Instructions for the task
Which lines of the entries below include "step"? List them all.

Data shown
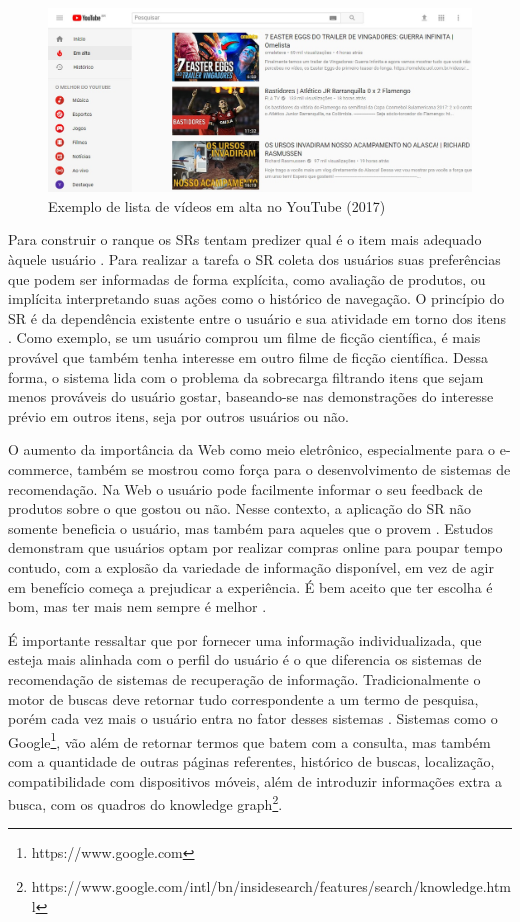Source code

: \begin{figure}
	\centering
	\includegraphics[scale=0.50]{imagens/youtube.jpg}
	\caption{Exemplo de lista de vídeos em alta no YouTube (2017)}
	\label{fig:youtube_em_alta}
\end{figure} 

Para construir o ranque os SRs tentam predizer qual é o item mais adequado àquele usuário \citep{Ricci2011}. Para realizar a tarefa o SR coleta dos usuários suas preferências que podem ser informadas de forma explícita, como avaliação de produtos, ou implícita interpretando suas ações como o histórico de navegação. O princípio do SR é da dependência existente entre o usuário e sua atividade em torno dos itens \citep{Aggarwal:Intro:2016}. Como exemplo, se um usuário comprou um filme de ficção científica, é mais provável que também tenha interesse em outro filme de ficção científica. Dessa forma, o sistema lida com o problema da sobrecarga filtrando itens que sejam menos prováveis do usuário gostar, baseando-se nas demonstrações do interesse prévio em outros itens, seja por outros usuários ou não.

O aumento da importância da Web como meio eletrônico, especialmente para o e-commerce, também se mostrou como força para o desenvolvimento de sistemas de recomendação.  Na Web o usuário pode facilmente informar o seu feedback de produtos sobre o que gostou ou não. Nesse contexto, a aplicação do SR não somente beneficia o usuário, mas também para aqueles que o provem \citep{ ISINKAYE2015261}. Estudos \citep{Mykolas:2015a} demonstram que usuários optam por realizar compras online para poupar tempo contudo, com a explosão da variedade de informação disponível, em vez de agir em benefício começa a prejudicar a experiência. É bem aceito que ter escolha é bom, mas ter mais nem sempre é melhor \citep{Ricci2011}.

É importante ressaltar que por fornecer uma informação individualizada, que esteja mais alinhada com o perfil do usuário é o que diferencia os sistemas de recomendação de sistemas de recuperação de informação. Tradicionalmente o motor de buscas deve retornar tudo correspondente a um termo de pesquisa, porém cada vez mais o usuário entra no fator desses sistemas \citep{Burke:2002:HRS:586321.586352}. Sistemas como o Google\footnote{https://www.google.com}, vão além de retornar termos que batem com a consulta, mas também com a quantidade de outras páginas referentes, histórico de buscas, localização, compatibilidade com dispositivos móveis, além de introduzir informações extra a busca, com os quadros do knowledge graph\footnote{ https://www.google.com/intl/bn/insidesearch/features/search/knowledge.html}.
* * *
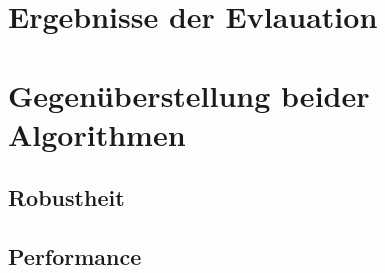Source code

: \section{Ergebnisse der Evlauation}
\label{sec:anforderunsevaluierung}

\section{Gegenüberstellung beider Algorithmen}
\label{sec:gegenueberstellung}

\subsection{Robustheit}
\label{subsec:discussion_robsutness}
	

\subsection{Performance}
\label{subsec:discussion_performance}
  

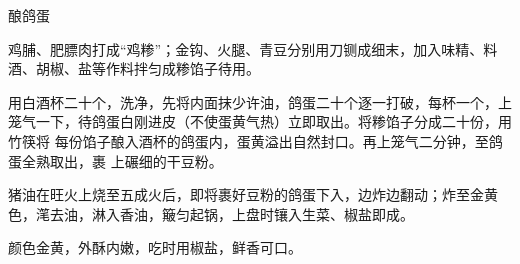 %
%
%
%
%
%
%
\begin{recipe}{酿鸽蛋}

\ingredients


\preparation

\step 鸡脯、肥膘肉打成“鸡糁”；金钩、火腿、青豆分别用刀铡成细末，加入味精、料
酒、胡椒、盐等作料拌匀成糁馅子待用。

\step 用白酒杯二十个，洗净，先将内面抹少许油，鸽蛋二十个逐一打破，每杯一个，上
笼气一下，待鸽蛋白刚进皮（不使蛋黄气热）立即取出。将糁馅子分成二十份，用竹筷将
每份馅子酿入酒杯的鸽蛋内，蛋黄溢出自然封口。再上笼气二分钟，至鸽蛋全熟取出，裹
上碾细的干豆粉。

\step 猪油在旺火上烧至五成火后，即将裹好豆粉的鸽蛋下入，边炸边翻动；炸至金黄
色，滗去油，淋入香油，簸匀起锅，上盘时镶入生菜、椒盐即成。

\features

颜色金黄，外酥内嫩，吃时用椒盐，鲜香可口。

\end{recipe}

Worked solution
\step 鸡脯、肥膘肉打成“鸡糁”；金钩、火腿、青豆分别用刀铡成细末，加入味精、料
\step 用白酒杯二十个，洗净，先将内面抹少许油，鸽蛋二十个逐一打破，每杯一个，上
\step 猪油在旺火上烧至五成火后，即将裹好豆粉的鸽蛋下入，边炸边翻动；炸至金黄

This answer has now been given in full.